# About this task:
Please copy, exactly as they appear below, the lines from the one containing "- Yes. Ensure" through the one containing "ISC © Contributors.".

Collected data
◆ ◆ ◆ ◆ ◆
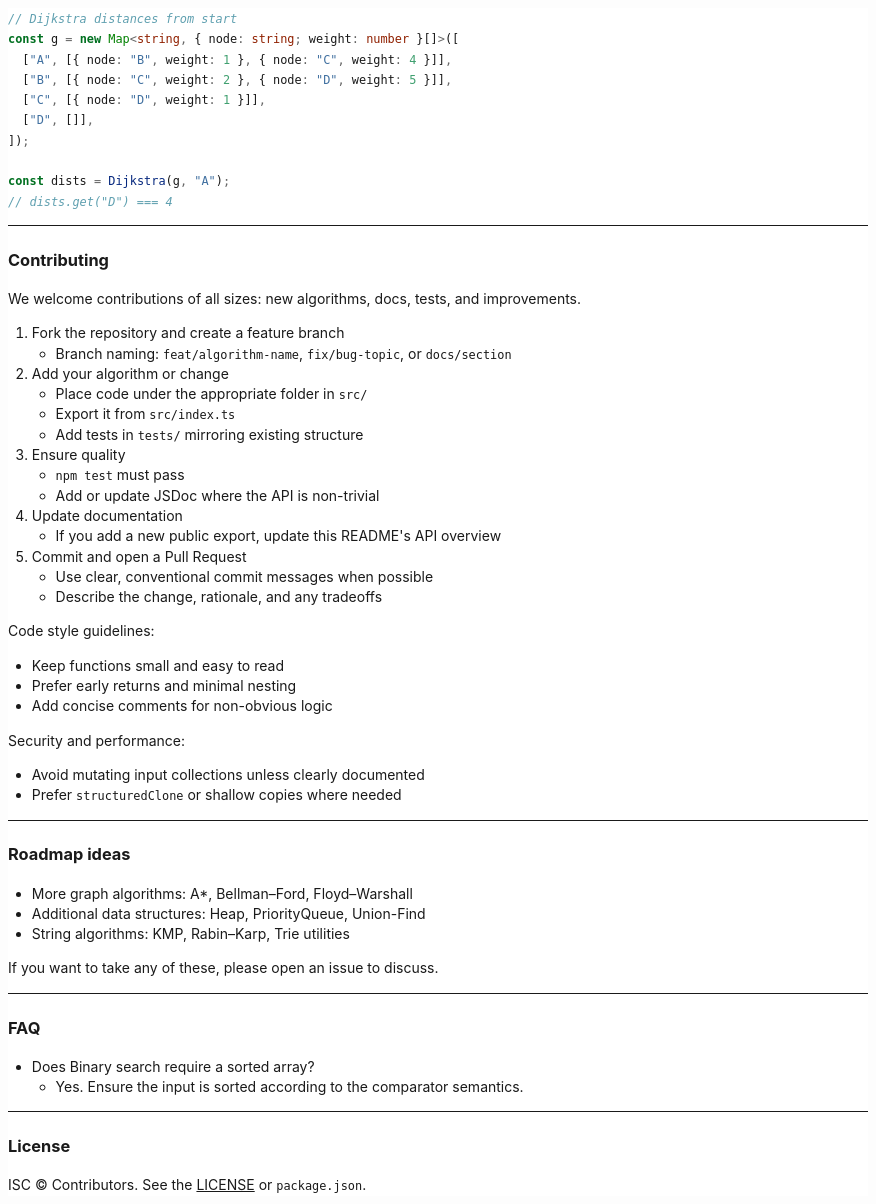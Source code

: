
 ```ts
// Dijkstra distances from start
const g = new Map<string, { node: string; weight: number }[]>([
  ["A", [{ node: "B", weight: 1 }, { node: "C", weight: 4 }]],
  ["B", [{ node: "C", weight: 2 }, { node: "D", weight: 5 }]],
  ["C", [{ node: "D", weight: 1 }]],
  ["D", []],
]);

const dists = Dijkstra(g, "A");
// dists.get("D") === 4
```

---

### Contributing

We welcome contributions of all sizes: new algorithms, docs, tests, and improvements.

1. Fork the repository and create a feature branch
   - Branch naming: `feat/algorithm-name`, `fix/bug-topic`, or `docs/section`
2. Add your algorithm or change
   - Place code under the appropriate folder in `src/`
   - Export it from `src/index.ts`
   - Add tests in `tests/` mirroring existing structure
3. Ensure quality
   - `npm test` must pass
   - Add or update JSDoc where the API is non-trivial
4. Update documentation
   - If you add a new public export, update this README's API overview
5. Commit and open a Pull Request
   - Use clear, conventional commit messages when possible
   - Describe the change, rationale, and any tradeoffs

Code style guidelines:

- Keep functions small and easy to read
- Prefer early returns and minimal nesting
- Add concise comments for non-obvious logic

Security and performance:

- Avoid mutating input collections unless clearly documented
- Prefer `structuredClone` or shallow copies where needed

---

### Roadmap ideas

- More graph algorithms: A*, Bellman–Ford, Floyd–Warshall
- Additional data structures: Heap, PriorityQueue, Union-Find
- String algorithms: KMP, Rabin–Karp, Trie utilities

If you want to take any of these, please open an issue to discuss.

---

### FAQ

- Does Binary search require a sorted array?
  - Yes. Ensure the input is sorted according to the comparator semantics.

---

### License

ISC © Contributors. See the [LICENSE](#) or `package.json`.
◆ ◆ ◆ ◆ ◆
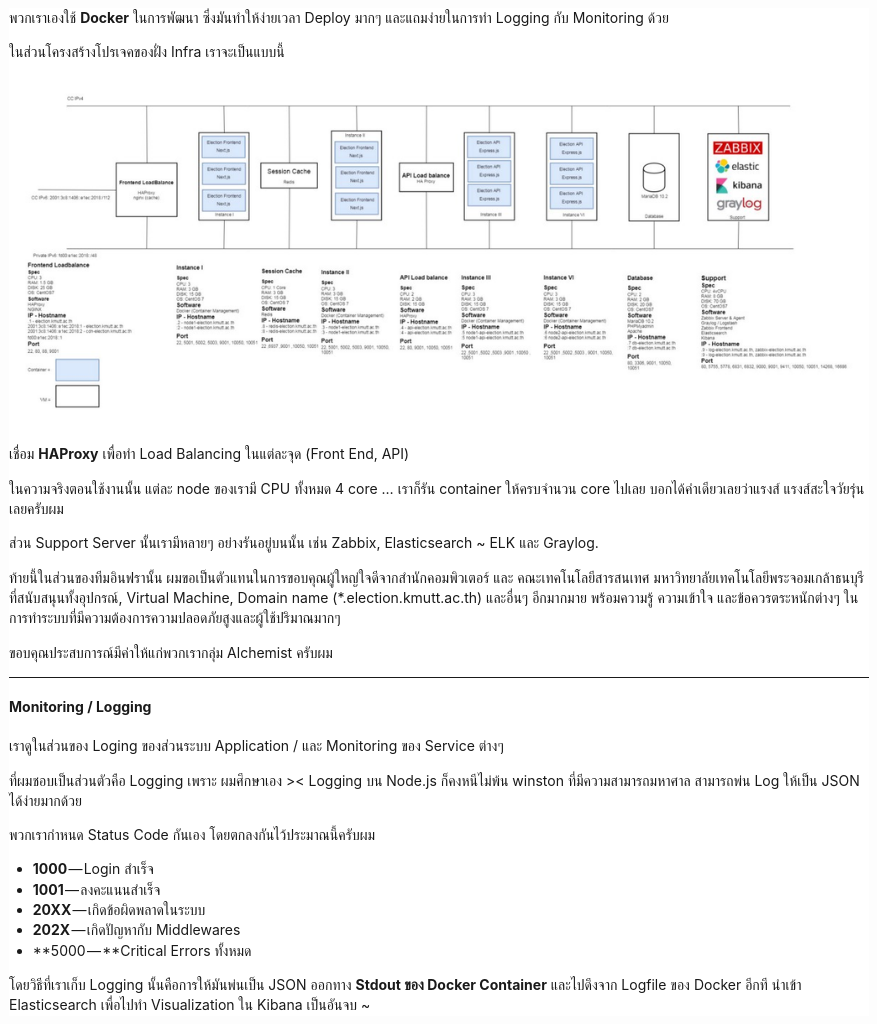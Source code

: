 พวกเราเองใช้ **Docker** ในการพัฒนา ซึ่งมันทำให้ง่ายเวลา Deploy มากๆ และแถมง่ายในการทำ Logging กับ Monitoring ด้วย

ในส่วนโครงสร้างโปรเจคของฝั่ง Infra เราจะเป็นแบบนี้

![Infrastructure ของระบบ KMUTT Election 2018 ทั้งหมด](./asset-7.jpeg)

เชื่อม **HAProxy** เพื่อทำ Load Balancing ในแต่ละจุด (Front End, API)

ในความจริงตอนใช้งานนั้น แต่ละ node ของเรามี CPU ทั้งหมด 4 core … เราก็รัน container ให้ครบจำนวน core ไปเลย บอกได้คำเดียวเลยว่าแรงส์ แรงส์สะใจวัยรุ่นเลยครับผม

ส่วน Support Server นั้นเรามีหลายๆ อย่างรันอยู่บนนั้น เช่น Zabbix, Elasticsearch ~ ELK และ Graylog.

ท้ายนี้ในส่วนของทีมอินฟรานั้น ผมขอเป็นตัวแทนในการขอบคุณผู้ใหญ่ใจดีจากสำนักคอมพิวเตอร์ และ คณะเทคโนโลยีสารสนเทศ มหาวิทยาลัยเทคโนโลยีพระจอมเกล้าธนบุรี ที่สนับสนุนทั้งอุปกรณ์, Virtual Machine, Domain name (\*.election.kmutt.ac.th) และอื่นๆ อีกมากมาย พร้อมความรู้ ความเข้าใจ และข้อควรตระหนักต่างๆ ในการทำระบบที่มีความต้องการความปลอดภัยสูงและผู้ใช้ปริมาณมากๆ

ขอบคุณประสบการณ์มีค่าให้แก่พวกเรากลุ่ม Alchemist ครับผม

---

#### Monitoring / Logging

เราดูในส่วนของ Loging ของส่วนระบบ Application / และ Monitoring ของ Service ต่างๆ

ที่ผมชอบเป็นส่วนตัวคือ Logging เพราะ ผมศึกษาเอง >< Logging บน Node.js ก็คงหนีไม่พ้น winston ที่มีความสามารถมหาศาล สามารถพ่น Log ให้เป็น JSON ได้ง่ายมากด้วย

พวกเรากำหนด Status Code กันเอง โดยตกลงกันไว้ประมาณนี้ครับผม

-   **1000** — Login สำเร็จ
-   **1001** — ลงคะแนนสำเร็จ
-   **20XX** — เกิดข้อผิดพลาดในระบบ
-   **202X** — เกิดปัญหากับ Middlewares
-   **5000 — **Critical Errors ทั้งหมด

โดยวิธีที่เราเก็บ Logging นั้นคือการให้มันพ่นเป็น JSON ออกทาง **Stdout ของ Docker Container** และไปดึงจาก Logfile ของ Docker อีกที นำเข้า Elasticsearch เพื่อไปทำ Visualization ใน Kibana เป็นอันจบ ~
◆ ◆ ◆ ◆ ◆
# Response below:
  - Yes. Ensure the input is sorted according to the comparator semantics.

---

### License

ISC © Contributors. See the [LICENSE](#) or `package.json`.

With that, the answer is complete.